Hassan Salah said some of the Kurdish schools are using their schools due to the lack of buildings. “We have requested our schools. The police promised to turn in the one they are using early October with opening of Shool and will try to get back those used by YBS peacefully.”

In August 2014, the extremist militants of the Islamic State in Iraq and Syria ISIS stormed Shingal, killing more than a thousand Ezidis for being non-Muslims, including children. The extremist group has enslaved more than 6,000 civilians, nearly 2,000 children were rescued, and the fate of about 3,000 is still unknown.

"We have turned only one school in Khanasur into a hospital and our forces have not been deployed in any other school," said Khudeda Elias, head of the pro-PKK self-governing council in Shingal.

"There are no armed forces in any schools in the center of Shingal. There may be YBS forces in Sinuny and Khanasur or some villages, as some of the schools have not been renovated, villagers not back yet" a police source told KirkukNow on the condition of anonymity.
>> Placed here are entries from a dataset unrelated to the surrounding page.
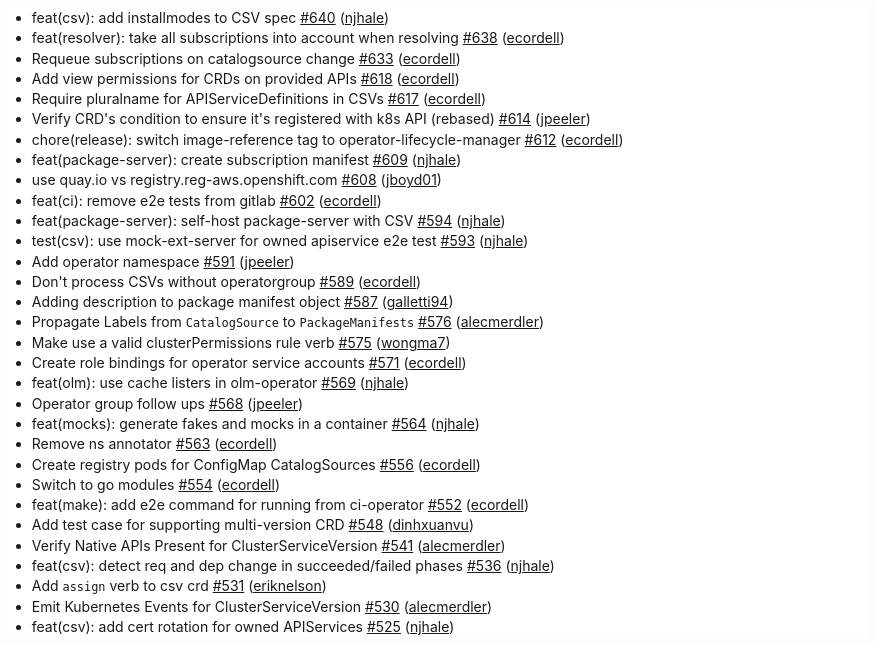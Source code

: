 - feat\(csv\): add installmodes to CSV spec [\#640](https://github.com/operator-framework/operator-lifecycle-manager/pull/640) ([njhale](https://github.com/njhale))
- feat\(resolver\): take all subscriptions into account when resolving [\#638](https://github.com/operator-framework/operator-lifecycle-manager/pull/638) ([ecordell](https://github.com/ecordell))
- Requeue subscriptions on catalogsource change [\#633](https://github.com/operator-framework/operator-lifecycle-manager/pull/633) ([ecordell](https://github.com/ecordell))
- Add view permissions for CRDs on provided APIs [\#618](https://github.com/operator-framework/operator-lifecycle-manager/pull/618) ([ecordell](https://github.com/ecordell))
- Require pluralname for APIServiceDefinitions in CSVs [\#617](https://github.com/operator-framework/operator-lifecycle-manager/pull/617) ([ecordell](https://github.com/ecordell))
- Verify CRD's condition to ensure it's registered with k8s API \(rebased\) [\#614](https://github.com/operator-framework/operator-lifecycle-manager/pull/614) ([jpeeler](https://github.com/jpeeler))
- chore\(release\): switch image-reference tag to operator-lifecycle-manager [\#612](https://github.com/operator-framework/operator-lifecycle-manager/pull/612) ([ecordell](https://github.com/ecordell))
- feat\(package-server\): create subscription manifest [\#609](https://github.com/operator-framework/operator-lifecycle-manager/pull/609) ([njhale](https://github.com/njhale))
- use quay.io vs registry.reg-aws.openshift.com [\#608](https://github.com/operator-framework/operator-lifecycle-manager/pull/608) ([jboyd01](https://github.com/jboyd01))
- feat\(ci\): remove e2e tests from gitlab [\#602](https://github.com/operator-framework/operator-lifecycle-manager/pull/602) ([ecordell](https://github.com/ecordell))
- feat\(package-server\): self-host package-server with CSV [\#594](https://github.com/operator-framework/operator-lifecycle-manager/pull/594) ([njhale](https://github.com/njhale))
- test\(csv\): use mock-ext-server for owned apiservice e2e test [\#593](https://github.com/operator-framework/operator-lifecycle-manager/pull/593) ([njhale](https://github.com/njhale))
- Add operator namespace [\#591](https://github.com/operator-framework/operator-lifecycle-manager/pull/591) ([jpeeler](https://github.com/jpeeler))
- Don't process CSVs without operatorgroup [\#589](https://github.com/operator-framework/operator-lifecycle-manager/pull/589) ([ecordell](https://github.com/ecordell))
- Adding description to package manifest object [\#587](https://github.com/operator-framework/operator-lifecycle-manager/pull/587) ([galletti94](https://github.com/galletti94))
- Propagate Labels from `CatalogSource` to `PackageManifests` [\#576](https://github.com/operator-framework/operator-lifecycle-manager/pull/576) ([alecmerdler](https://github.com/alecmerdler))
- Make use a valid clusterPermissions rule verb [\#575](https://github.com/operator-framework/operator-lifecycle-manager/pull/575) ([wongma7](https://github.com/wongma7))
- Create role bindings for operator service accounts  [\#571](https://github.com/operator-framework/operator-lifecycle-manager/pull/571) ([ecordell](https://github.com/ecordell))
- feat\(olm\): use cache listers in olm-operator [\#569](https://github.com/operator-framework/operator-lifecycle-manager/pull/569) ([njhale](https://github.com/njhale))
- Operator group follow ups [\#568](https://github.com/operator-framework/operator-lifecycle-manager/pull/568) ([jpeeler](https://github.com/jpeeler))
- feat\(mocks\): generate fakes and mocks in a container [\#564](https://github.com/operator-framework/operator-lifecycle-manager/pull/564) ([njhale](https://github.com/njhale))
- Remove ns annotator [\#563](https://github.com/operator-framework/operator-lifecycle-manager/pull/563) ([ecordell](https://github.com/ecordell))
- Create registry pods for ConfigMap CatalogSources [\#556](https://github.com/operator-framework/operator-lifecycle-manager/pull/556) ([ecordell](https://github.com/ecordell))
- Switch to go modules [\#554](https://github.com/operator-framework/operator-lifecycle-manager/pull/554) ([ecordell](https://github.com/ecordell))
- feat\(make\): add e2e command for running from ci-operator [\#552](https://github.com/operator-framework/operator-lifecycle-manager/pull/552) ([ecordell](https://github.com/ecordell))
- Add test case for supporting multi-version CRD [\#548](https://github.com/operator-framework/operator-lifecycle-manager/pull/548) ([dinhxuanvu](https://github.com/dinhxuanvu))
- Verify Native APIs Present for ClusterServiceVersion [\#541](https://github.com/operator-framework/operator-lifecycle-manager/pull/541) ([alecmerdler](https://github.com/alecmerdler))
- feat\(csv\): detect req and dep change in succeeded/failed phases [\#536](https://github.com/operator-framework/operator-lifecycle-manager/pull/536) ([njhale](https://github.com/njhale))
- Add `assign` verb to csv crd [\#531](https://github.com/operator-framework/operator-lifecycle-manager/pull/531) ([eriknelson](https://github.com/eriknelson))
- Emit Kubernetes Events for ClusterServiceVersion [\#530](https://github.com/operator-framework/operator-lifecycle-manager/pull/530) ([alecmerdler](https://github.com/alecmerdler))
- feat\(csv\): add cert rotation for owned APIServices [\#525](https://github.com/operator-framework/operator-lifecycle-manager/pull/525) ([njhale](https://github.com/njhale))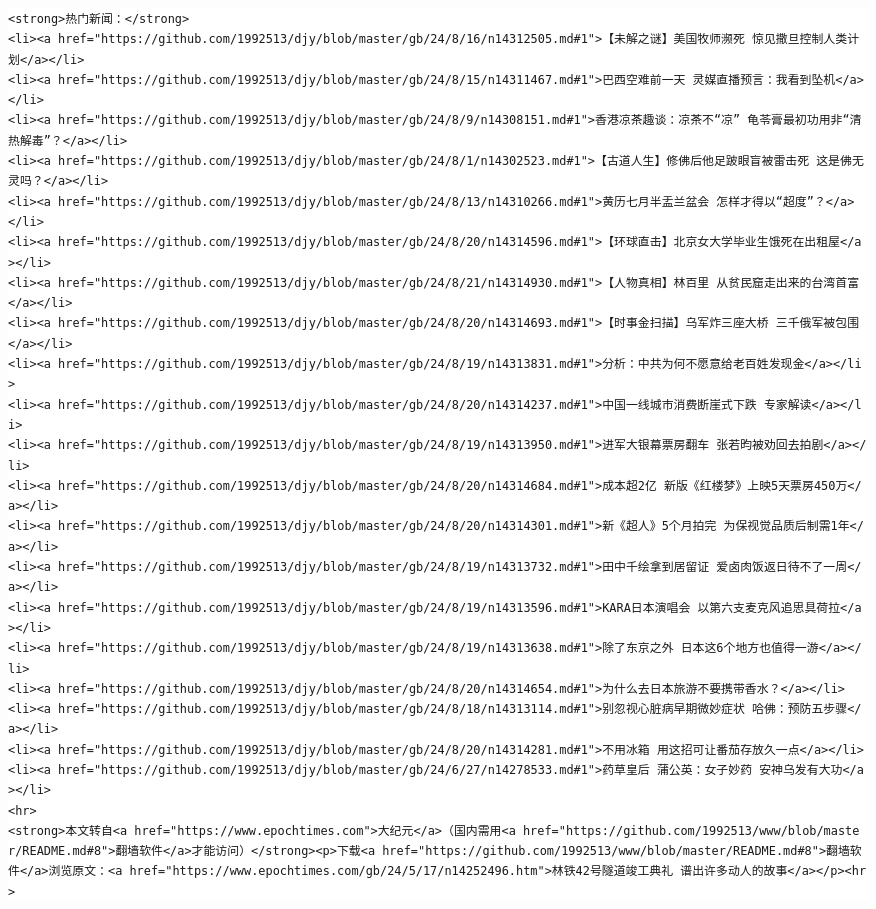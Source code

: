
 ```
<strong>热门新闻：</strong>
<li><a href="https://github.com/1992513/djy/blob/master/gb/24/8/16/n14312505.md#1">【未解之谜】美国牧师濒死 惊见撒旦控制人类计划</a></li>
<li><a href="https://github.com/1992513/djy/blob/master/gb/24/8/15/n14311467.md#1">巴西空难前一天 灵媒直播预言：我看到坠机</a></li>
<li><a href="https://github.com/1992513/djy/blob/master/gb/24/8/9/n14308151.md#1">香港凉茶趣谈：凉茶不“凉” 龟苓膏最初功用非“清热解毒”？</a></li>
<li><a href="https://github.com/1992513/djy/blob/master/gb/24/8/1/n14302523.md#1">【古道人生】修佛后他足跛眼盲被雷击死 这是佛无灵吗？</a></li>
<li><a href="https://github.com/1992513/djy/blob/master/gb/24/8/13/n14310266.md#1">黄历七月半盂兰盆会 怎样才得以“超度”？</a></li>
<li><a href="https://github.com/1992513/djy/blob/master/gb/24/8/20/n14314596.md#1">【环球直击】北京女大学毕业生饿死在出租屋</a></li>
<li><a href="https://github.com/1992513/djy/blob/master/gb/24/8/21/n14314930.md#1">【人物真相】林百里 从贫民窟走出来的台湾首富</a></li>
<li><a href="https://github.com/1992513/djy/blob/master/gb/24/8/20/n14314693.md#1">【时事金扫描】乌军炸三座大桥 三千俄军被包围</a></li>
<li><a href="https://github.com/1992513/djy/blob/master/gb/24/8/19/n14313831.md#1">分析：中共为何不愿意给老百姓发现金</a></li>
<li><a href="https://github.com/1992513/djy/blob/master/gb/24/8/20/n14314237.md#1">中国一线城市消费断崖式下跌 专家解读</a></li>
<li><a href="https://github.com/1992513/djy/blob/master/gb/24/8/19/n14313950.md#1">进军大银幕票房翻车 张若昀被劝回去拍剧</a></li>
<li><a href="https://github.com/1992513/djy/blob/master/gb/24/8/20/n14314684.md#1">成本超2亿 新版《红楼梦》上映5天票房450万</a></li>
<li><a href="https://github.com/1992513/djy/blob/master/gb/24/8/20/n14314301.md#1">新《超人》5个月拍完 为保视觉品质后制需1年</a></li>
<li><a href="https://github.com/1992513/djy/blob/master/gb/24/8/19/n14313732.md#1">田中千绘拿到居留证 爱卤肉饭返日待不了一周</a></li>
<li><a href="https://github.com/1992513/djy/blob/master/gb/24/8/19/n14313596.md#1">KARA日本演唱会 以第六支麦克风追思具荷拉</a></li>
<li><a href="https://github.com/1992513/djy/blob/master/gb/24/8/19/n14313638.md#1">除了东京之外 日本这6个地方也值得一游</a></li>
<li><a href="https://github.com/1992513/djy/blob/master/gb/24/8/20/n14314654.md#1">为什么去日本旅游不要携带香水？</a></li>
<li><a href="https://github.com/1992513/djy/blob/master/gb/24/8/18/n14313114.md#1">别忽视心脏病早期微妙症状 哈佛：预防五步骤</a></li>
<li><a href="https://github.com/1992513/djy/blob/master/gb/24/8/20/n14314281.md#1">不用冰箱 用这招可让番茄存放久一点</a></li>
<li><a href="https://github.com/1992513/djy/blob/master/gb/24/6/27/n14278533.md#1">药草皇后 蒲公英：女子妙药 安神乌发有大功</a></li>
<hr>
<strong>本文转自<a href="https://www.epochtimes.com">大纪元</a>（国内需用<a href="https://github.com/1992513/www/blob/master/README.md#8">翻墙软件</a>才能访问）</strong><p>下载<a href="https://github.com/1992513/www/blob/master/README.md#8">翻墙软件</a>浏览原文：<a href="https://www.epochtimes.com/gb/24/5/17/n14252496.htm">林铁42号隧道竣工典礼 谱出许多动人的故事</a></p><hr>
```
In the middle of this year, following the emergence of security tensions, a number of young people in Shingal demanded that all armed forces leave the district and only the local police remain, but their efforts were in vain.

Khudeda Chuki, mayor of Sinuny, affirmed he can coordinate with the education directorate to take back the two schools from the YBŞ, “but we cannot help the police,” without giving further explanation.

According to the Shingal agreement of 2020 signed between the federal government and the KRG, a new administration to be formed for the district, reconstruction and reorganization of the security situation, but the agreement has not been implemented yet.

The Ezidis constitute 30% of the 664,000 IDPs. Last May, thousands of Ezidi families were again displaced from their hometowns to the IDP camps again due to the tension and armed clashes that erupted in the area between the armed groups.